[[ Data for the task, beginning ]]
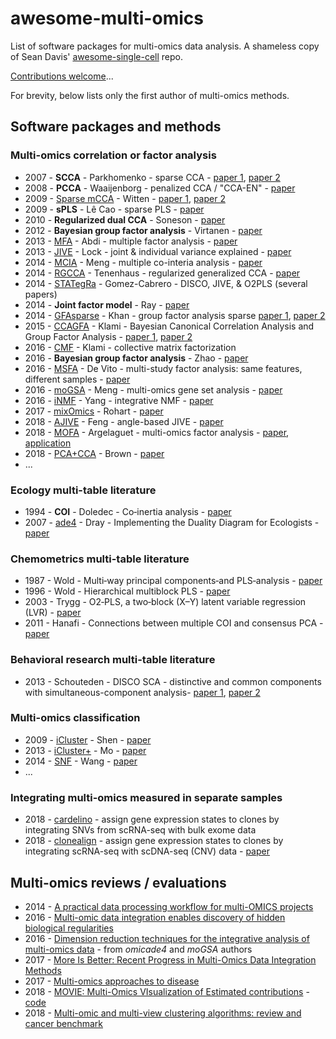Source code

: # awesome-multi-omics

List of software packages for multi-omics data analysis. A
shameless copy of Sean Davis'
[awesome-single-cell](https://github.com/seandavi/awesome-single-cell)
repo.

[Contributions welcome](https://github.com/mikelove/awesome-multi-omics/blob/master/CONTRIBUTING.md)...

For brevity, below lists only the first author of multi-omics methods.

## Software packages and methods

### Multi-omics correlation or factor analysis

- 2007 - **SCCA** - Parkhomenko - sparse CCA - [paper 1](https://www.ncbi.nlm.nih.gov/pmc/articles/PMC2367499/), [paper 2](https://doi.org/10.2202/1544-6115.1406) 
- 2008 - **PCCA** - Waaijenborg - penalized CCA / "CCA-EN" - [paper](https://doi.org/10.2202/1544-6115.1329)
- 2009 - [Sparse mCCA](https://CRAN.r-project.org/package=PMA) - Witten - [paper 1](https://www.ncbi.nlm.nih.gov/pmc/articles/PMC2697346/), [paper 2](https://www.ncbi.nlm.nih.gov/pmc/articles/PMC2861323/)
- 2009 - **sPLS** - Lê Cao - sparse PLS - [paper](https://www.ncbi.nlm.nih.gov/pmc/articles/PMC2640358/)
- 2010 - **Regularized dual CCA** - Soneson - [paper](https://doi.org/10.1186/1471-2105-11-191)
- 2012 - **Bayesian group factor analysis** - Virtanen - [paper](http://proceedings.mlr.press/v22/virtanen12.html)
- 2013 - [MFA](https://cran.r-project.org/package=FactoMineR) - Abdi - multiple factor analysis - [paper](https://doi.org/10.1002/wics.1246)
- 2013 - [JIVE](https://genome.unc.edu/jive/) - Lock - joint & individual variance explained - [paper](https://www.ncbi.nlm.nih.gov/pmc/articles/PMC3671601/)
- 2014 - [MCIA](https://bioconductor.org/packages/omicade4) - Meng - multiple co-interia analysis - [paper](https://www.ncbi.nlm.nih.gov/pmc/articles/PMC4053266/)
- 2014 - [RGCCA](https://cran.r-project.org/package=RGCCA) - Tenenhaus - regularized generalized CCA - [paper](https://www.ncbi.nlm.nih.gov/pubmed/24550197)
- 2014 - [STATegRa](https://bioconductor.org/packages/STATegRa) - Gomez-Cabrero - DISCO, JIVE, & O2PLS (several papers)
- 2014 - **Joint factor model** - Ray - [paper](https://doi.org/10.1093/bioinformatics/btu064)
- 2014 - [GFAsparse](https://research.cs.aalto.fi/pml/software/GFAsparse/) - Khan - group factor analysis sparse [paper 1](https://www.ncbi.nlm.nih.gov/pmc/articles/PMC4147909/), [paper 2](https://doi.org/10.1093/bioinformatics/btw207)
- 2015 - [CCAGFA](https://cran.r-project.org/package=CCAGFA) - Klami - Bayesian Canonical Correlation Analysis and Group Factor Analysis - [paper 1](https://ieeexplore.ieee.org/document/6985615), [paper 2](http://www.jmlr.org/papers/v18/16-509.html)
- 2016 - [CMF](https://cran.r-project.org/package=CMF) - Klami - collective matrix factorization
- 2016 - **Bayesian group factor analysis** - Zhao - [paper](https://arxiv.org/abs/1411.2698)
- 2016 - [MSFA](https://github.com/rdevito/MSFA) - De Vito - multi-study factor analysis: same features, different samples - [paper](https://arxiv.org/abs/1611.06350)
- 2016 - [moGSA](https://bioconductor.org/packages/mogsa) - Meng - multi-omics gene set analysis - [paper](https://www.biorxiv.org/content/10.1101/046904v2)
- 2016 - [iNMF](https://github.com/yangzi4/iNMF) - Yang - integrative NMF - [paper](https://www.ncbi.nlm.nih.gov/pmc/articles/pmid/26377073/)
- 2017 - [mixOmics](https://bioconductor.org/packages/mixOmics) - Rohart - [paper](https://doi.org/10.1371/journal.pcbi.1005752)
- 2018 - [AJIVE](https://github.com/idc9/r_jive) - Feng - angle-based JIVE - [paper](https://arxiv.org/abs/1704.02060)
- 2018 - [MOFA](https://github.com/bioFAM/MOFA) - Argelaguet - multi-omics factor analysis - [paper](http://msb.embopress.org/content/14/6/e8124), [application](https://www.biorxiv.org/content/10.1101/519207v1)
- 2018 - [PCA+CCA](https://github.com/pachterlab/PCACCA/) - Brown - [paper](https://www.biorxiv.org/content/early/2018/07/09/364448)
- ...

### Ecology multi-table literature

- 1994 - **COI** - Doledec - Co‐inertia analysis - [paper](https://doi.org/10.1111/j.1365-2427.1994.tb01741.x)
- 2007 - [ade4](https://CRAN.r-project.org/package=ade4) - Dray - Implementing the Duality Diagram for Ecologists - [paper](http://dx.doi.org/10.18637/jss.v022.i04)

### Chemometrics multi-table literature

- 1987 - Wold - Multi‐way principal components‐and PLS‐analysis - [paper](https://doi.org/10.1002/cem.1180010107)
- 1996 - Wold - Hierarchical multiblock PLS - [paper](https://doi.org/10.1002/(SICI)1099-128X(199609)10:5/6%3C463::AID-CEM445%3E3.0.CO;2-L)
- 2003 - Trygg - O2‐PLS, a two‐block (X–Y) latent variable regression (LVR) - [paper](https://doi.org/10.1002/cem.775)
- 2011 - Hanafi - Connections between multiple COI and consensus PCA - [paper](https://doi.org/10.1016/j.chemolab.2010.05.010)

### Behavioral research multi-table literature

- 2013 - Schouteden - DISCO SCA - distinctive and common components with simultaneous-component analysis- [paper 1](https://www.ncbi.nlm.nih.gov/pubmed/23361416), [paper 2](https://www.ncbi.nlm.nih.gov/pubmed/24178130)

### Multi-omics classification

- 2009 - [iCluster](https://cran.r-project.org/package=iCluster) - Shen - [paper](https://www.ncbi.nlm.nih.gov/pmc/articles/PMC2800366/)
- 2013 - [iCluster+](https://bioconductor.org/packages/iClusterPlus) - Mo - [paper](https://www.ncbi.nlm.nih.gov/pmc/articles/PMC3600490/)
- 2014 - [SNF](http://compbio.cs.toronto.edu/SNF/SNF/Software.html) - Wang - [paper](https://www.ncbi.nlm.nih.gov/pubmed/24464287)
- ...

### Integrating multi-omics measured in separate samples

- 2018 - [cardelino](https://github.com/PMBio/cardelino) - assign gene expression states to clones by integrating SNVs from scRNA-seq with bulk exome data
- 2018 - [clonealign](https://github.com/kieranrcampbell/clonealign) - assign gene expression states to clones by integrating scRNA-seq with scDNA-seq (CNV) data - [paper](https://www.biorxiv.org/content/early/2018/06/11/344309)

## Multi-omics reviews / evaluations

- 2014 - [A practical data processing workflow for multi-OMICS projects](https://doi.org/10.1016/j.bbapap.2013.02.029)
- 2016 - [Multi-omic data integration enables discovery of hidden biological regularities](https://www.nature.com/articles/ncomms13091)
- 2016 - [Dimension reduction techniques for the integrative analysis of multi-omics data](https://doi.org/10.1093/bib/bbv108) - from *omicade4* and *moGSA* authors
- 2017 - [More Is Better: Recent Progress in Multi-Omics Data Integration Methods](https://doi.org/10.3389/fgene.2017.00084)
- 2017 - [Multi-omics approaches to disease](https://genomebiology.biomedcentral.com/articles/10.1186/s13059-017-1215-1)
- 2018 - [MOVIE: Multi-Omics VIsualization of Estimated contributions](https://www.biorxiv.org/content/early/2018/07/29/379115) - [code](https://github.com/mccabes292/movie)
- 2018 - [Multi-omic and multi-view clustering algorithms: review and cancer benchmark](https://doi.org/10.1093/nar/gky889)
[[ Data for the task, end ]]
**Exercise brief:** Of all the lines in the entries, count those with the string "research", and report only that number.

**Task result:** 2